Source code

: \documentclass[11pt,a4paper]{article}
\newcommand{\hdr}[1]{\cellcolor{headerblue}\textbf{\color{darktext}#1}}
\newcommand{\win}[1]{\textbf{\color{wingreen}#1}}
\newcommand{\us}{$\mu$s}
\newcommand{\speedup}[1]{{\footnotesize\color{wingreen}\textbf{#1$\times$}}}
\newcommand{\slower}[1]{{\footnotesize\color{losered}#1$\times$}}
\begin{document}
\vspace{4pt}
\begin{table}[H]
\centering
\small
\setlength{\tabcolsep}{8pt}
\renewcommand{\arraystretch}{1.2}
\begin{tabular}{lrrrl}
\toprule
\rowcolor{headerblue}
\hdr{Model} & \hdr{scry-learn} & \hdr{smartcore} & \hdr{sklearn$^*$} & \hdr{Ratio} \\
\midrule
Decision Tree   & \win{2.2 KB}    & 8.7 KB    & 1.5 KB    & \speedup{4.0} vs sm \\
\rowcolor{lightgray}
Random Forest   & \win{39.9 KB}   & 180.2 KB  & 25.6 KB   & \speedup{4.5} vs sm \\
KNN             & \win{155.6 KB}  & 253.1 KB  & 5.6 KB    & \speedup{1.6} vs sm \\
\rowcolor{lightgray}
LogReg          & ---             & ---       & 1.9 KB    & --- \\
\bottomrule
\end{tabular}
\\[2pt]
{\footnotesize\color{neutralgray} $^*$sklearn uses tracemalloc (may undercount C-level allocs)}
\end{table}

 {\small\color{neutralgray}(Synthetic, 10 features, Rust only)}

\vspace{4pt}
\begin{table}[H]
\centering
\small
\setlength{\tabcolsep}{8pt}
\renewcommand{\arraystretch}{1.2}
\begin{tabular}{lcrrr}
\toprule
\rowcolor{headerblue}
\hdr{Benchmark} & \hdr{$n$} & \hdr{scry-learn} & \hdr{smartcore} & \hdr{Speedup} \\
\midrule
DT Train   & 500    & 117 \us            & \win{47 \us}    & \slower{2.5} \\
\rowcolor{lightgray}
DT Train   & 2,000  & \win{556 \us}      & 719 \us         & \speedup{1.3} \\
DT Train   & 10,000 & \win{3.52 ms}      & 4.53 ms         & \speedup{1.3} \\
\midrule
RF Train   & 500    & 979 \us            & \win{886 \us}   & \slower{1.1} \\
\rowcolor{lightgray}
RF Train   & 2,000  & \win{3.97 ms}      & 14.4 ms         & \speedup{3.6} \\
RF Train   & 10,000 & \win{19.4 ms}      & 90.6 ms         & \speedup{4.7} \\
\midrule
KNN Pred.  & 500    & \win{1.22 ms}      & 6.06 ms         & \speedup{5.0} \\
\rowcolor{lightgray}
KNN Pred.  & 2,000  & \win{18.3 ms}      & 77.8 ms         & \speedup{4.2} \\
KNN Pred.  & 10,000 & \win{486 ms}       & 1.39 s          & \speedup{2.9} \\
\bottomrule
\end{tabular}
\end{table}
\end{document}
==*==
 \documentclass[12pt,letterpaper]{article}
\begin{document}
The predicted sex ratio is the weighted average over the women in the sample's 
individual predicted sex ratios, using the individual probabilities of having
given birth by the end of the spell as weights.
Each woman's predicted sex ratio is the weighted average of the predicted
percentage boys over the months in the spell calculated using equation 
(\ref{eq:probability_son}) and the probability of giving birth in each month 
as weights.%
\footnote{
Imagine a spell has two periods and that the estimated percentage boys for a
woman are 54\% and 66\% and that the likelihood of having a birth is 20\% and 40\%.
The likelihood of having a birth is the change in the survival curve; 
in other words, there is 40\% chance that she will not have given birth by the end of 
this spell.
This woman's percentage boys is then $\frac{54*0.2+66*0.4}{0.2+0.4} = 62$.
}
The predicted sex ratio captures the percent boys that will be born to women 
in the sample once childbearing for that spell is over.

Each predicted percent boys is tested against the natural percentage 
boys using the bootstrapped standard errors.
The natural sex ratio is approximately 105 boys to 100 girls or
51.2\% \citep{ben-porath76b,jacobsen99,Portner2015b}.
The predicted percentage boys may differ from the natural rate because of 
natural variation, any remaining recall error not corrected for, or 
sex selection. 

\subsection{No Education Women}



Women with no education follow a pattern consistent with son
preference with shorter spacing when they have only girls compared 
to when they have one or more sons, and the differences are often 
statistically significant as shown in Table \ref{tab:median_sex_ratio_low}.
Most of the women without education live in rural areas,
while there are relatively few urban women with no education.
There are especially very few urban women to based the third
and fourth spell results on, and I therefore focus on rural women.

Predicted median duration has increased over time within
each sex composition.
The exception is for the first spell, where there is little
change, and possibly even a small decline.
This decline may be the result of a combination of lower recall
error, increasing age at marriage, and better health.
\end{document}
==*==
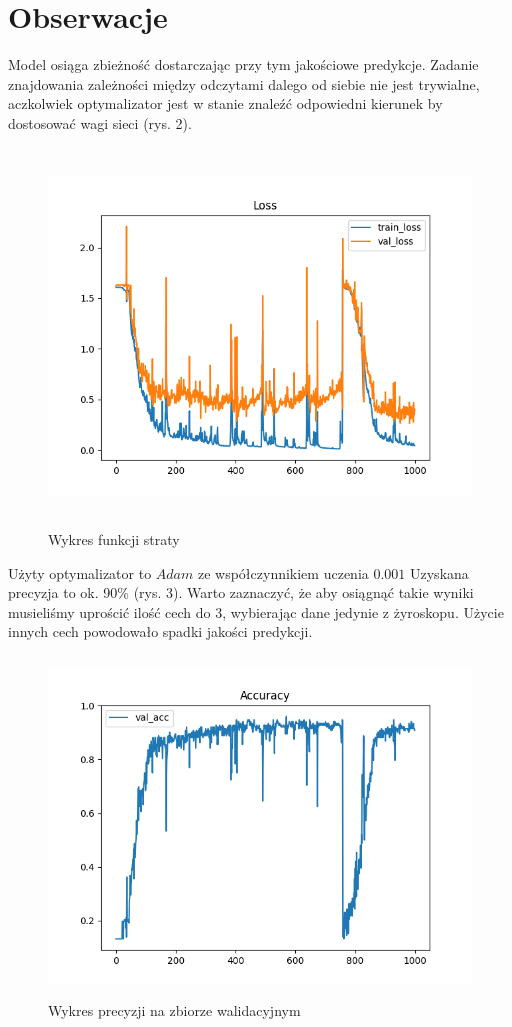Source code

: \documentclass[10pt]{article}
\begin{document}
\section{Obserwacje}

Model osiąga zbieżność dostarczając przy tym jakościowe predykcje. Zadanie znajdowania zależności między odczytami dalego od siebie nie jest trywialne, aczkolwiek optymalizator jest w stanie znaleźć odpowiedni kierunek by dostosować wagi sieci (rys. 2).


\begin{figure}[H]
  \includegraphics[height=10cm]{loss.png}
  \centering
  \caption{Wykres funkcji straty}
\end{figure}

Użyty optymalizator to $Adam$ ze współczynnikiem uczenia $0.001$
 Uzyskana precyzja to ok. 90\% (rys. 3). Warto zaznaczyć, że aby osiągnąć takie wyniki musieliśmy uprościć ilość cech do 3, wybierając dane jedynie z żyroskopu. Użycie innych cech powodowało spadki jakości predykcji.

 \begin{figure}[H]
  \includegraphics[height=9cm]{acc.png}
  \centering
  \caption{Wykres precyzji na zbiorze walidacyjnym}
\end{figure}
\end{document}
==*==
Each line from the material above that mentions the word "when" needs to be copied.

Answer below:
preference with shorter spacing when they have only girls compared 
to when they have one or more sons, and the differences are often 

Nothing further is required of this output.